▶ [PROBLEM]:
Return only the number of lines in the material below holding the string "font".

▶ [DATASET CONTENT]:
⟨

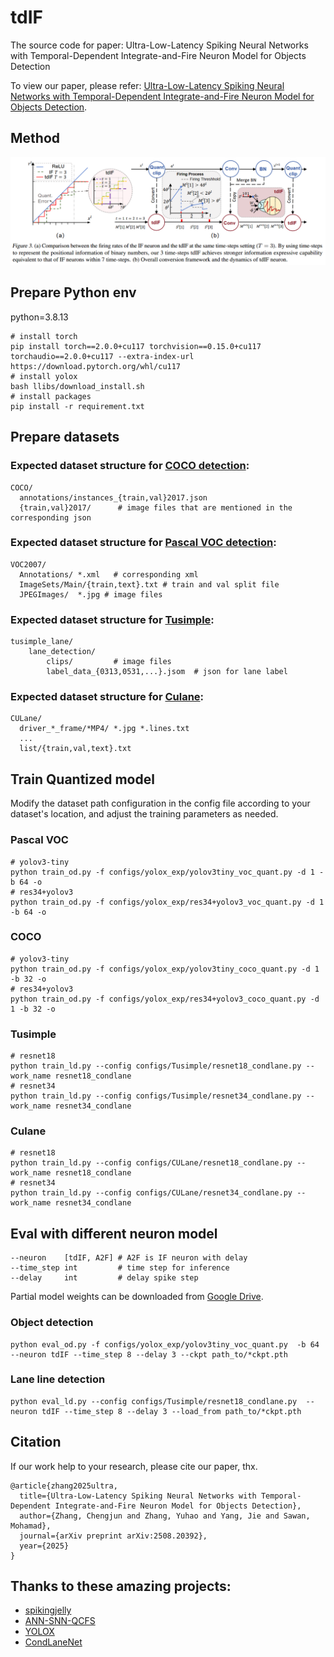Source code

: # tdIF
The source code for paper: Ultra-Low-Latency Spiking Neural Networks with Temporal-Dependent Integrate-and-Fire Neuron Model for Objects Detection

To view our paper, please refer: [Ultra-Low-Latency Spiking Neural Networks with Temporal-Dependent Integrate-and-Fire Neuron Model for Objects Detection](https://arxiv.org/abs/2508.20392). 

## Method
![image](https://github.com/zhangcj13/tdIF/blob/main/images/overview.png)

## Prepare Python env 
python=3.8.13
```
# install torch
pip install torch==2.0.0+cu117 torchvision==0.15.0+cu117 torchaudio==2.0.0+cu117 --extra-index-url https://download.pytorch.org/whl/cu117
# install yolox
bash llibs/download_install.sh
# install packages
pip install -r requirement.txt
```
## Prepare datasets
### Expected dataset structure for [COCO detection](https://cocodataset.org/#download):
```
COCO/
  annotations/instances_{train,val}2017.json
  {train,val}2017/      # image files that are mentioned in the corresponding json
```
### Expected dataset structure for [Pascal VOC detection](https://opendatalab.org.cn/OpenDataLab/PASCAL_VOC2012):
```
VOC2007/
  Annotations/ *.xml   # corresponding xml 
  ImageSets/Main/{train,text}.txt # train and val split file 
  JPEGImages/  *.jpg # image files
```
### Expected dataset structure for [Tusimple](https://github.com/TuSimple/tusimple-benchmark/tree/master/doc/lane_detection):
```
tusimple_lane/
    lane_detection/
        clips/         # image files
        label_data_{0313,0531,...}.jsom  # json for lane label
```

### Expected dataset structure for [Culane](https://xingangpan.github.io/projects/CULane.html):
```
CULane/
  driver_*_frame/*MP4/ *.jpg *.lines.txt
  ...
  list/{train,val,text}.txt 
```

## Train Quantized model
Modify the dataset path configuration in the config file according to your dataset's location, and adjust the training parameters as needed.
### Pascal VOC
```
# yolov3-tiny 
python train_od.py -f configs/yolox_exp/yolov3tiny_voc_quant.py -d 1 -b 64 -o
# res34+yolov3
python train_od.py -f configs/yolox_exp/res34+yolov3_voc_quant.py -d 1 -b 64 -o
```
### COCO
```
# yolov3-tiny 
python train_od.py -f configs/yolox_exp/yolov3tiny_coco_quant.py -d 1 -b 32 -o
# res34+yolov3
python train_od.py -f configs/yolox_exp/res34+yolov3_coco_quant.py -d 1 -b 32 -o
```

### Tusimple
```
# resnet18
python train_ld.py --config configs/Tusimple/resnet18_condlane.py --work_name resnet18_condlane
# resnet34
python train_ld.py --config configs/Tusimple/resnet34_condlane.py --work_name resnet34_condlane
```

### Culane

```
# resnet18
python train_ld.py --config configs/CULane/resnet18_condlane.py --work_name resnet18_condlane
# resnet34
python train_ld.py --config configs/CULane/resnet34_condlane.py --work_name resnet34_condlane
```

## Eval with different neuron model
    --neuron    [tdIF, A2F] # A2F is IF neuron with delay
    --time_step int         # time step for inference
    --delay     int         # delay spike step

Partial model weights can be downloaded from [Google Drive](https://drive.google.com/drive/folders/1dyJb20076vaJ1G-gypzU4xLd0fttJX6p?usp=drive_link).

### Object detection
```
python eval_od.py -f configs/yolox_exp/yolov3tiny_voc_quant.py  -b 64 --neuron tdIF --time_step 8 --delay 3 --ckpt path_to/*ckpt.pth
```

### Lane line detection
```
python eval_ld.py --config configs/Tusimple/resnet18_condlane.py  --neuron tdIF --time_step 8 --delay 3 --load_from path_to/*ckpt.pth
```

## Citation
If our work help to your research, please cite our paper, thx.
```
@article{zhang2025ultra,
  title={Ultra-Low-Latency Spiking Neural Networks with Temporal-Dependent Integrate-and-Fire Neuron Model for Objects Detection},
  author={Zhang, Chengjun and Zhang, Yuhao and Yang, Jie and Sawan, Mohamad},
  journal={arXiv preprint arXiv:2508.20392},
  year={2025}
}
```

## Thanks to these amazing projects:
- [spikingjelly](https://github.com/fangwei123456/spikingjelly)
- [ANN-SNN-QCFS](https://github.com/putshua/SNN_conversion_QCFS?tab=readme-ov-file)
- [YOLOX](https://github.com/Megvii-BaseDetection/YOLOX)
- [CondLaneNet](https://github.com/aliyun/conditional-lane-detection)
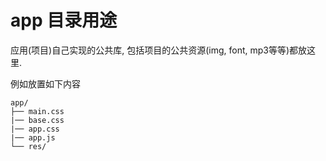# app 目录用途
应用(项目)自己实现的公共库, 包括项目的公共资源(img, font, mp3等等)都放这里.

例如放置如下内容
```
app/
├── main.css
|── base.css
|── app.css
|── app.js
└── res/
```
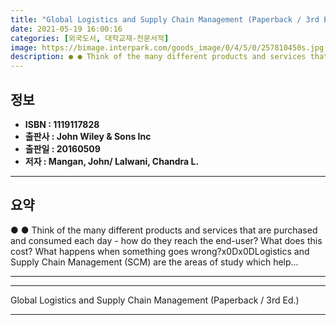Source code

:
 ```yaml
---
title: "Global Logistics and Supply Chain Management (Paperback / 3rd Ed.)"
date: 2021-05-19 16:00:16
categories: [외국도서, 대학교재-전문서적]
image: https://bimage.interpark.com/goods_image/0/4/5/0/257810450s.jpg
description: ● ● Think of the many different products and services that are purchased and consumed each day - how do they reach the end-user? What does this cost? What hap
---
```


## **정보**

- **ISBN : 1119117828**
- **출판사 : John Wiley & Sons Inc**
- **출판일 : 20160509**
- **저자 : Mangan, John/ Lalwani, Chandra L.**

------



## **요약**

●  ●  Think of the many different products and services that are purchased and consumed each day - how do they reach the end-user? What does this cost? What happens when something goes wrong?x0Dx0DLogistics and Supply Chain Management (SCM) are the areas of study which help... 

------



------


Global Logistics and Supply Chain Management (Paperback / 3rd Ed.) 

------


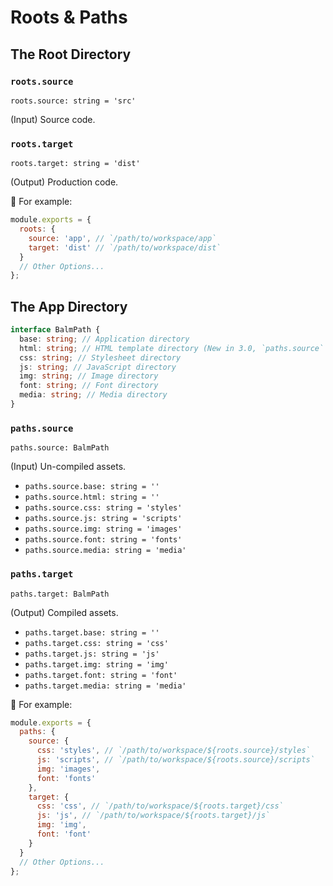 # Roots & Paths

## The Root Directory

### `roots.source`

`roots.source: string = 'src'`

(Input) Source code.

### `roots.target`

`roots.target: string = 'dist'`

(Output) Production code.

:chestnut: For example:

```js
module.exports = {
  roots: {
    source: 'app', // `/path/to/workspace/app`
    target: 'dist' // `/path/to/workspace/dist`
  }
  // Other Options...
};
```

## The App Directory

```ts
interface BalmPath {
  base: string; // Application directory
  html: string; // HTML template directory (New in 3.0, `paths.source` only)
  css: string; // Stylesheet directory
  js: string; // JavaScript directory
  img: string; // Image directory
  font: string; // Font directory
  media: string; // Media directory
}
```

### `paths.source`

`paths.source: BalmPath`

(Input) Un-compiled assets.

- `paths.source.base: string = ''`
- `paths.source.html: string = ''`
- `paths.source.css: string = 'styles'`
- `paths.source.js: string = 'scripts'`
- `paths.source.img: string = 'images'`
- `paths.source.font: string = 'fonts'`
- `paths.source.media: string = 'media'`

### `paths.target`

`paths.target: BalmPath`

(Output) Compiled assets.

- `paths.target.base: string = ''`
- `paths.target.css: string = 'css'`
- `paths.target.js: string = 'js'`
- `paths.target.img: string = 'img'`
- `paths.target.font: string = 'font'`
- `paths.target.media: string = 'media'`

:chestnut: For example:

```js
module.exports = {
  paths: {
    source: {
      css: 'styles', // `/path/to/workspace/${roots.source}/styles`
      js: 'scripts', // `/path/to/workspace/${roots.source}/scripts`
      img: 'images',
      font: 'fonts'
    },
    target: {
      css: 'css', // `/path/to/workspace/${roots.target}/css`
      js: 'js', // `/path/to/workspace/${roots.target}/js`
      img: 'img',
      font: 'font'
    }
  }
  // Other Options...
};
```
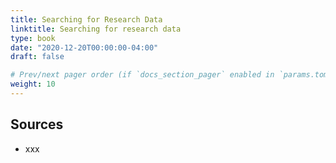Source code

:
 ```yaml
---
title: Searching for Research Data
linktitle: Searching for research data
type: book
date: "2020-12-20T00:00:00-04:00"
draft: false

# Prev/next pager order (if `docs_section_pager` enabled in `params.toml`)
weight: 10
---
```


## Sources
- xxx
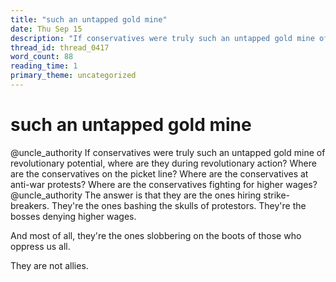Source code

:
 ```yaml
---
title: "such an untapped gold mine"
date: Thu Sep 15
description: "If conservatives were truly such an untapped gold mine of revolutionary potential, where are they during revolutionary action?"
thread_id: thread_0417
word_count: 88
reading_time: 1
primary_theme: uncategorized
---
```


# such an untapped gold mine

@uncle_authority If conservatives were truly such an untapped gold mine of revolutionary potential, where are they during revolutionary action? Where are the conservatives on the picket line? Where are the conservatives at anti-war protests? Where are the conservatives fighting for higher wages? @uncle_authority The answer is that they are the ones hiring strike-breakers. They're the ones bashing the skulls of protestors. They're the bosses denying higher wages.

And most of all, they're the ones slobbering on the boots of those who oppress us all.

They are not allies.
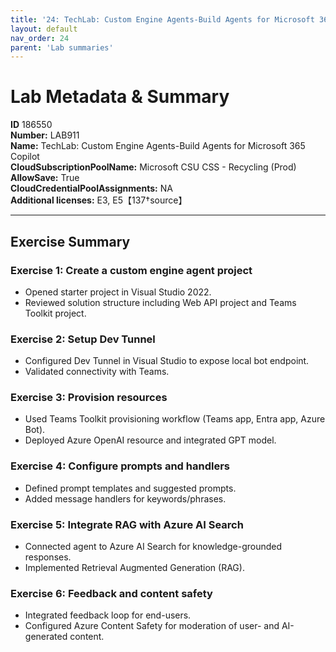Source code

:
 ```yaml
---
title: '24: TechLab: Custom Engine Agents-Build Agents for Microsoft 365 Copilot'
layout: default
nav_order: 24
parent: 'Lab summaries'
--- 
```


# Lab Metadata & Summary

**ID** 186550  
**Number:** LAB911  
**Name:** TechLab: Custom Engine Agents-Build Agents for Microsoft 365 Copilot  
**CloudSubscriptionPoolName:** Microsoft CSU CSS - Recycling (Prod)  
**AllowSave:** True  
**CloudCredentialPoolAssignments:** NA  
**Additional licenses:** E3, E5【137†source】  

---

## Exercise Summary

### Exercise 1: Create a custom engine agent project
- Opened starter project in Visual Studio 2022.  
- Reviewed solution structure including Web API project and Teams Toolkit project.  

### Exercise 2: Setup Dev Tunnel
- Configured Dev Tunnel in Visual Studio to expose local bot endpoint.  
- Validated connectivity with Teams.  

### Exercise 3: Provision resources
- Used Teams Toolkit provisioning workflow (Teams app, Entra app, Azure Bot).  
- Deployed Azure OpenAI resource and integrated GPT model.  

### Exercise 4: Configure prompts and handlers
- Defined prompt templates and suggested prompts.  
- Added message handlers for keywords/phrases.  

### Exercise 5: Integrate RAG with Azure AI Search
- Connected agent to Azure AI Search for knowledge-grounded responses.  
- Implemented Retrieval Augmented Generation (RAG).  

### Exercise 6: Feedback and content safety
- Integrated feedback loop for end-users.  
- Configured Azure Content Safety for moderation of user- and AI-generated content.  
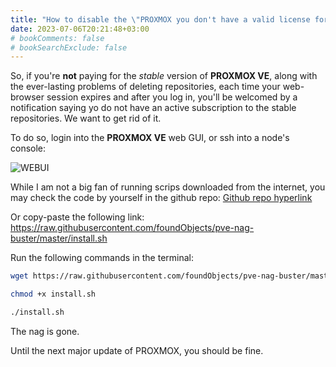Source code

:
 ```yaml
---
title: "How to disable the \"PROXMOX you don't have a valid license for this server popup\" fast"
date: 2023-07-06T20:21:48+03:00
# bookComments: false
# bookSearchExclude: false
---
```


So, if you're **not** paying for the *stable* version of **PROXMOX VE**, along with the ever-lasting problems of deleting repositories, each time your web-browser session expires and after you log in, you'll be welcomed by a notification saying yo do not have an active subscription to the stable repositories. We want to get rid of it. 

To do so, login into the **PROXMOX VE** web GUI, or ssh into a node's console:

![WEBUI](/proxmox50.webp)

While I am not a big fan of running scrips downloaded from the internet, you may check the code by yourself in the github repo:
[Github repo hyperlink](https://raw.githubusercontent.com/foundObjects/pve-nag-buster/master/install.sh )


Or copy-paste the following link:
https://raw.githubusercontent.com/foundObjects/pve-nag-buster/master/install.sh 

Run the following commands in the terminal:

```bash
wget https://raw.githubusercontent.com/foundObjects/pve-nag-buster/master/install.sh 

chmod +x install.sh

./install.sh
```
The nag is gone.

Until the next major update of PROXMOX, you should be fine.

⟩

▶ [ANSWER SECTION]:
6